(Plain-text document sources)
§

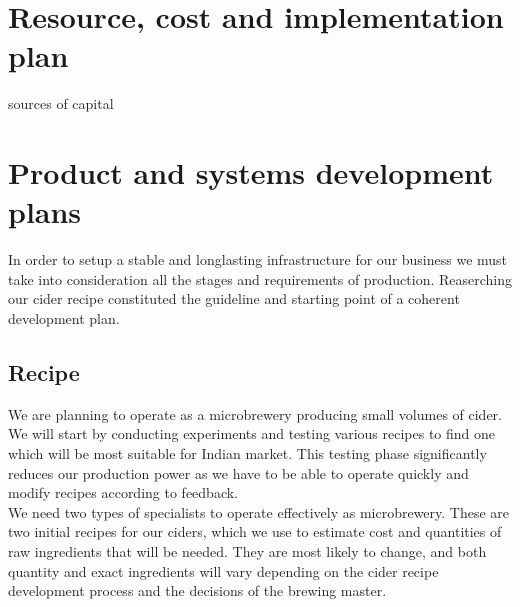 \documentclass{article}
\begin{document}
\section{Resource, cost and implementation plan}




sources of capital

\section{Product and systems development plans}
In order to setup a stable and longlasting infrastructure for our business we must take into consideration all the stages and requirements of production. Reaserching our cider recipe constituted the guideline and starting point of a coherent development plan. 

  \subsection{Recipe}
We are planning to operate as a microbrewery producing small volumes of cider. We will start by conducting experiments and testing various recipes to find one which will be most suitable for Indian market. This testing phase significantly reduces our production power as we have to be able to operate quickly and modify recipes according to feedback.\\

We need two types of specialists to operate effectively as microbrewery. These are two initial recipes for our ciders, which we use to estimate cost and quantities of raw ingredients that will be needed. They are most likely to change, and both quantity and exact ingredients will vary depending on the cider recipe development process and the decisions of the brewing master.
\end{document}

§

* What is expected *
Every line in the records above that has "most" counts once. Give the total and nothing else.

* Problem solution *
2